UPDATED: New update server is going live for release channel users on Tuesday, January **20th**

(This post has been updated with the new go-live date.)

Our new update server software (codenamed Balrog) has been in development for quite awhile now. In October of 2013 we moved Nightly and Aurora to it. This past September we moved Beta users to it. Finally, we're ready to switch the vast majority of our users over. We'll be doing that on the morning of Tuesday, January 20th. Just like when we switched nightly/aurora/beta over, this change should be invisible, but please file a bug or swing by #releng if you notice any issues with updates.

Stick around if you're interested in some of the load testing we did.

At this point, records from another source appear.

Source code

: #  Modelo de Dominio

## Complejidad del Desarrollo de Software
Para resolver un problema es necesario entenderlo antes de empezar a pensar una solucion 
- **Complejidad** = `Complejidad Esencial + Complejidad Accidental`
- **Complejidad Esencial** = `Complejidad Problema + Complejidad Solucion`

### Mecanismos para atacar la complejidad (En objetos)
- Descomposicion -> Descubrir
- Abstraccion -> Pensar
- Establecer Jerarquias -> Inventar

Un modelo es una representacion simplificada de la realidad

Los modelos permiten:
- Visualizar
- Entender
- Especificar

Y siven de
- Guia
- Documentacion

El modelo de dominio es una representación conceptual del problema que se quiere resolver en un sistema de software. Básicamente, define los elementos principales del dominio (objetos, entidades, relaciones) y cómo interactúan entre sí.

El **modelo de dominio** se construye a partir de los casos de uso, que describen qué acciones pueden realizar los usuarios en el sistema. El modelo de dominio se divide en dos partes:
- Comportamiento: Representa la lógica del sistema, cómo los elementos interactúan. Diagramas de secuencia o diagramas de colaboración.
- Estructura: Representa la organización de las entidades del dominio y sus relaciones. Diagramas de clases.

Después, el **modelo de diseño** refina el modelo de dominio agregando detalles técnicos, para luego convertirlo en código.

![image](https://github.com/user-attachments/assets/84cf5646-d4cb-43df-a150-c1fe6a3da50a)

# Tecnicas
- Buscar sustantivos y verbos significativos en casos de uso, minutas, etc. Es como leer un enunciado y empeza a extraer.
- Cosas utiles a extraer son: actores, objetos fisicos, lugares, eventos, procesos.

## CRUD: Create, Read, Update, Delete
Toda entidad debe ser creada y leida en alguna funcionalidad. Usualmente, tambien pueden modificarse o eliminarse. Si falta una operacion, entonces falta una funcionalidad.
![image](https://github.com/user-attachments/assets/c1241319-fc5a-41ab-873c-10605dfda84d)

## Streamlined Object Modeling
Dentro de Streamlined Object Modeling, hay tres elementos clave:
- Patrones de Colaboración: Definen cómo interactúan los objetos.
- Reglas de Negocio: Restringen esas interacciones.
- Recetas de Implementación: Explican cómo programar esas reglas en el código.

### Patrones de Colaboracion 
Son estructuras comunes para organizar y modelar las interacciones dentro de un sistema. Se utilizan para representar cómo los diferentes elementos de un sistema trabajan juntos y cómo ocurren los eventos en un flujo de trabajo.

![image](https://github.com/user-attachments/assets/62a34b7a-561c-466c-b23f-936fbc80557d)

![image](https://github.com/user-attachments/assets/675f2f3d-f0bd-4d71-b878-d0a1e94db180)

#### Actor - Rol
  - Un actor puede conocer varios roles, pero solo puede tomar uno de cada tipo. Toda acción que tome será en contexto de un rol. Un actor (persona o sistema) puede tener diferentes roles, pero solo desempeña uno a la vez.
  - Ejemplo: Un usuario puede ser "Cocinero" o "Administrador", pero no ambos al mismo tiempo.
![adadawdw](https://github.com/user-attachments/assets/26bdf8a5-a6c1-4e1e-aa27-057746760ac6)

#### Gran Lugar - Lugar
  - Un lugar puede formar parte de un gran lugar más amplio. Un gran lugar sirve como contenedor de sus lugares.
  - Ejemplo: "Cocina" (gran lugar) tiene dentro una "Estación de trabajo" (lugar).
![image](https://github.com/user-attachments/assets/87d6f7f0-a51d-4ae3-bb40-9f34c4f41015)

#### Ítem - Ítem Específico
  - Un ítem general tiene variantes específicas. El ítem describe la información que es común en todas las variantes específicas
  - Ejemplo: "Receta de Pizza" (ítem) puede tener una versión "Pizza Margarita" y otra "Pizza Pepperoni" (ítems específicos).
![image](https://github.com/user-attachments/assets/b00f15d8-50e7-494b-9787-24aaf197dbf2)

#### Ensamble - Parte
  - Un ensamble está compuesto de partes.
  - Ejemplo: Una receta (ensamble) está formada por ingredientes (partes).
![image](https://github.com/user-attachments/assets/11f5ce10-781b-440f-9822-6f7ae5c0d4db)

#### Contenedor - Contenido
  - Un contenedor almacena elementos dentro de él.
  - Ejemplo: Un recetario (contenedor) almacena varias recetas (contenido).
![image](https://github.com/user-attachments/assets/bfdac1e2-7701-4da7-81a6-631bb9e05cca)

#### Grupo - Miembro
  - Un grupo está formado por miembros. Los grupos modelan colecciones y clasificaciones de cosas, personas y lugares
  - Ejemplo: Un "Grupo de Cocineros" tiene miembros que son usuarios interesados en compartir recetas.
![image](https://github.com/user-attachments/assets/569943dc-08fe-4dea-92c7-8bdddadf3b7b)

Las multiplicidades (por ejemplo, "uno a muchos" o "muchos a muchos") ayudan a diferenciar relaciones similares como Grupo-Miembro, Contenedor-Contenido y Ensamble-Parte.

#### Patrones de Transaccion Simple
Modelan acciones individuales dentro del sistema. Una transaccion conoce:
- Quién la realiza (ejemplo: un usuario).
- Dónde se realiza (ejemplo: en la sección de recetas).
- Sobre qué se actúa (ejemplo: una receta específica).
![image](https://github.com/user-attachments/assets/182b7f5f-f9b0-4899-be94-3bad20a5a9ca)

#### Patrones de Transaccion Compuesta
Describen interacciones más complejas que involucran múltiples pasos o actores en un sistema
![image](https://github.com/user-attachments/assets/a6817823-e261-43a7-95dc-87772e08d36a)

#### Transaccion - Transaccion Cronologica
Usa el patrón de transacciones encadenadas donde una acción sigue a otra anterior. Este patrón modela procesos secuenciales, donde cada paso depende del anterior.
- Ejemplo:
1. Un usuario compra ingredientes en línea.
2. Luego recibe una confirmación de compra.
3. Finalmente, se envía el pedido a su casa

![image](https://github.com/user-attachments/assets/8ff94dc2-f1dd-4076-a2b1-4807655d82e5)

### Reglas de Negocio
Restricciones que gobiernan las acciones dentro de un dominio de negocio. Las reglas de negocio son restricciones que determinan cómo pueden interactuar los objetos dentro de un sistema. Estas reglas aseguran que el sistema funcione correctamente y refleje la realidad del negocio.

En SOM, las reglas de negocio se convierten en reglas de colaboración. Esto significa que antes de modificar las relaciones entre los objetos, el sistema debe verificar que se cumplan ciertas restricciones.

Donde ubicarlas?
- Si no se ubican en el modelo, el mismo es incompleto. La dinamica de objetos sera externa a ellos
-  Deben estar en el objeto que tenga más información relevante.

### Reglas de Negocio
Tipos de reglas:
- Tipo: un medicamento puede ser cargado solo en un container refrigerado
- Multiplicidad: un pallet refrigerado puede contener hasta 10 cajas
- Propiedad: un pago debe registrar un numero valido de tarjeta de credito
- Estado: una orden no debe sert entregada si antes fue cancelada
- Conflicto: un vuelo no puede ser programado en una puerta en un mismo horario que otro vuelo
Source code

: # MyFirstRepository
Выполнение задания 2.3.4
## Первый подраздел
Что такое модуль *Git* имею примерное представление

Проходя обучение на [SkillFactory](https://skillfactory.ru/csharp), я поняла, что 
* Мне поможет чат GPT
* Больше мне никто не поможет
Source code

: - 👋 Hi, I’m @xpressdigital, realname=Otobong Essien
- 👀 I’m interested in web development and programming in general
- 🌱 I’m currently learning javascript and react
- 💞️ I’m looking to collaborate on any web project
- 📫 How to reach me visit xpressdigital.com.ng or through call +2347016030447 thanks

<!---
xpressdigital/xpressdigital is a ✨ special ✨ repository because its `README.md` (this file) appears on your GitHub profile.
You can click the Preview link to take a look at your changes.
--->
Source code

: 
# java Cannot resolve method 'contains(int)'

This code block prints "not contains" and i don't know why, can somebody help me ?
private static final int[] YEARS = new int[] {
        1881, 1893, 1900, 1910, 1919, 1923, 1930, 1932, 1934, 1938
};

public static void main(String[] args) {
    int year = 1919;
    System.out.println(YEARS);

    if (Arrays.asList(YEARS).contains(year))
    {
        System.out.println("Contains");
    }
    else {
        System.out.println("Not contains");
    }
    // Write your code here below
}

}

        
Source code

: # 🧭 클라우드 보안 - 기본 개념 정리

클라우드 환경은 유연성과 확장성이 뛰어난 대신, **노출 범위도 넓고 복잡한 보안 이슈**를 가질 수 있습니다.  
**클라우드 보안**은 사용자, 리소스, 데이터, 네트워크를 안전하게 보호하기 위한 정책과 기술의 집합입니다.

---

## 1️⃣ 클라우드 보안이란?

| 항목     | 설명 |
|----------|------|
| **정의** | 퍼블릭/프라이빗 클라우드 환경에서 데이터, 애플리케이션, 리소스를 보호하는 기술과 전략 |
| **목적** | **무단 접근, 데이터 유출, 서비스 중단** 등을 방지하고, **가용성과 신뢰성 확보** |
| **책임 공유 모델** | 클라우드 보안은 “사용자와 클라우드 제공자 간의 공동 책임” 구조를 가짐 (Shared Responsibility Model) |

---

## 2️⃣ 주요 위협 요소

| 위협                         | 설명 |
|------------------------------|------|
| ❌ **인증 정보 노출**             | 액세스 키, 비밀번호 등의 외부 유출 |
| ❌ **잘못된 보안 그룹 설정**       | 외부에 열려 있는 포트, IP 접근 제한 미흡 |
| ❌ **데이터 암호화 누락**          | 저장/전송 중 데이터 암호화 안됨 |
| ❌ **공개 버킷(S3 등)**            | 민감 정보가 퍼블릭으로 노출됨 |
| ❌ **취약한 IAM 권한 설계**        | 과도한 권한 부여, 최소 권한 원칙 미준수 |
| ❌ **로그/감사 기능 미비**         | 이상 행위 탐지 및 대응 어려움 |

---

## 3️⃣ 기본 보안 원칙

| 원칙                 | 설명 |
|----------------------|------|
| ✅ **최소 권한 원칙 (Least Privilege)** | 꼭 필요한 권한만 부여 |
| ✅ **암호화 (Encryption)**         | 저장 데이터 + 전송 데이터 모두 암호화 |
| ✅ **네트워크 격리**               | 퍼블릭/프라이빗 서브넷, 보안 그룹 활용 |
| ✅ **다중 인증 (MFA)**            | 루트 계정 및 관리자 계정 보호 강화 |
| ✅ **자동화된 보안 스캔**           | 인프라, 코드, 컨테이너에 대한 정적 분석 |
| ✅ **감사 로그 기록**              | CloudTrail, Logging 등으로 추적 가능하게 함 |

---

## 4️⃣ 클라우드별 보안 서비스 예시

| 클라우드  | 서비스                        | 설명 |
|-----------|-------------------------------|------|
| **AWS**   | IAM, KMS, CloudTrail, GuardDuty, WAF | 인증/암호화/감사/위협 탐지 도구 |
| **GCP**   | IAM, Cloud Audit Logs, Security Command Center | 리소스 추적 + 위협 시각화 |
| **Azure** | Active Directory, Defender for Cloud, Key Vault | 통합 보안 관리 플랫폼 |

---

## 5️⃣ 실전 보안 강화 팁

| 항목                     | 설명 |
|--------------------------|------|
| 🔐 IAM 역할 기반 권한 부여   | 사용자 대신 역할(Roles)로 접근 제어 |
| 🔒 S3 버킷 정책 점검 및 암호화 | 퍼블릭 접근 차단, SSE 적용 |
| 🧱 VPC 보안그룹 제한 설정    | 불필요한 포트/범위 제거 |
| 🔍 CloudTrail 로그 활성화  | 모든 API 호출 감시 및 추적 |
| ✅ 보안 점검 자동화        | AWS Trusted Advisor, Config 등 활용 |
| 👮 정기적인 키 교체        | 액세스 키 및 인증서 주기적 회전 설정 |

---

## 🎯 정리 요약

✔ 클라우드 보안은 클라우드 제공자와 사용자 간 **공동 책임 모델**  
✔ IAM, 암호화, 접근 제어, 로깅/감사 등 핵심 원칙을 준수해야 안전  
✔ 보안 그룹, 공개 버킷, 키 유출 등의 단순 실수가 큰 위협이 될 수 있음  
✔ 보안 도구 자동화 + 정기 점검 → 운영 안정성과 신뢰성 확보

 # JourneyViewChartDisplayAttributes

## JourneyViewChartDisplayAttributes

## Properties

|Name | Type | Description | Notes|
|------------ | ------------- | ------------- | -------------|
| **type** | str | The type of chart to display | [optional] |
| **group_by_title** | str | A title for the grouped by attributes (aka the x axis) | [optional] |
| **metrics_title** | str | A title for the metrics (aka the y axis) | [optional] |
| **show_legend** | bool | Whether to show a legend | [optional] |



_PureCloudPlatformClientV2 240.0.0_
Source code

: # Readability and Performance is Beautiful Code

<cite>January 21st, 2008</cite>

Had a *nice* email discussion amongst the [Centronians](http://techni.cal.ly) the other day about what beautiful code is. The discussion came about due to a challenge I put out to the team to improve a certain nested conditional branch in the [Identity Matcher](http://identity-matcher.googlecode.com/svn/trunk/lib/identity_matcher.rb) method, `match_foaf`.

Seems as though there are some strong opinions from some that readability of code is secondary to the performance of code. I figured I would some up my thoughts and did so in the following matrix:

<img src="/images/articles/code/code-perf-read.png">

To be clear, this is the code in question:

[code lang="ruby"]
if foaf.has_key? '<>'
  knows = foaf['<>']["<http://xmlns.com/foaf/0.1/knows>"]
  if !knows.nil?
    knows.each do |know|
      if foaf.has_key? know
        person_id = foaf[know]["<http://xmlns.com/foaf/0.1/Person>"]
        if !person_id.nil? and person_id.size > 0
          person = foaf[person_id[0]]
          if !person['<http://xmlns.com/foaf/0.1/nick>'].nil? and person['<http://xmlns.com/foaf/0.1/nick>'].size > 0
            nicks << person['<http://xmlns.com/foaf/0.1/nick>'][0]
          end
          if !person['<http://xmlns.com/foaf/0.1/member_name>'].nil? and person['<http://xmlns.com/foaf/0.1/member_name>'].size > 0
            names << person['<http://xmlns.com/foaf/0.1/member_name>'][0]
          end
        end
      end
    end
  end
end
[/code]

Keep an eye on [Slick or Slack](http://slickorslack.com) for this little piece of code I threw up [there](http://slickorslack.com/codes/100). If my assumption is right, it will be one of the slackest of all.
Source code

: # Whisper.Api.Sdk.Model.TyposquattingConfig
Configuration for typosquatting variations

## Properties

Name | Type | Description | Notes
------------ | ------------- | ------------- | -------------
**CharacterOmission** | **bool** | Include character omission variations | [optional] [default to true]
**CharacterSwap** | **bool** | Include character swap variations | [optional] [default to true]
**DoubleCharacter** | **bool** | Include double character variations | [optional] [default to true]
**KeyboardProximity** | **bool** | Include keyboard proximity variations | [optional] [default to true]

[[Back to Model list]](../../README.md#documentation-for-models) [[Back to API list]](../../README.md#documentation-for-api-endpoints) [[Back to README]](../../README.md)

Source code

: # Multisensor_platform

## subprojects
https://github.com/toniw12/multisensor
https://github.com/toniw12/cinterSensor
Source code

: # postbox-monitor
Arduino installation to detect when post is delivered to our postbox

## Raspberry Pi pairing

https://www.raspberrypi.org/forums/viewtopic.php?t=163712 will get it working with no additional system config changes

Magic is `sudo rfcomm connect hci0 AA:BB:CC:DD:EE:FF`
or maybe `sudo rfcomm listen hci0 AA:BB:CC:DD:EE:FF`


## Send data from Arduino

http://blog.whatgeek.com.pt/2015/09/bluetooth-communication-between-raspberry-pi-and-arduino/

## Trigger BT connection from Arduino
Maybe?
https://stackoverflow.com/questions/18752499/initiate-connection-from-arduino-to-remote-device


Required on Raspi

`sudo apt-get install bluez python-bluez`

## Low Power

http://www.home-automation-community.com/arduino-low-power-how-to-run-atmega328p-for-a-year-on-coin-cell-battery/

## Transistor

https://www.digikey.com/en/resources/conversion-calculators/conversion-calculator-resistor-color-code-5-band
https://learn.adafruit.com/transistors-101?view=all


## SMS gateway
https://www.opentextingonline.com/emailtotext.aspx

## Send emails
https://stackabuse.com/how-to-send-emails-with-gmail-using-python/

Shortly after switching all of the Beta users to Balrog we did a load test to see if Balrog could handle the amount of traffic that the release channel would throw at it. With just 10% of the release traffic being handled, it blew up:

We were pulling more than 150MBit/sec per web head from the database server, and saturating the CPUs completely. This caused very slow requests, to the point where many were just timing out. While we were hoping that it would just work, this wasn't a complete surprise given that we hadn't implemented any form of caching yet. After implementing a simple LRU cache on Balrog's largest objects, we did another load test. Here's what the load looked like on one web head:

Once caching was enabled the load was practically non-existent. As we ramped up release channel traffic the load grew, but in a more or less linear (and very gradual) fashion. At around 11:35 on this graph we were serving all of the release channel traffic, and each web head was using a meager 50% of its CPU:

I'm not sure what to call that other than winning.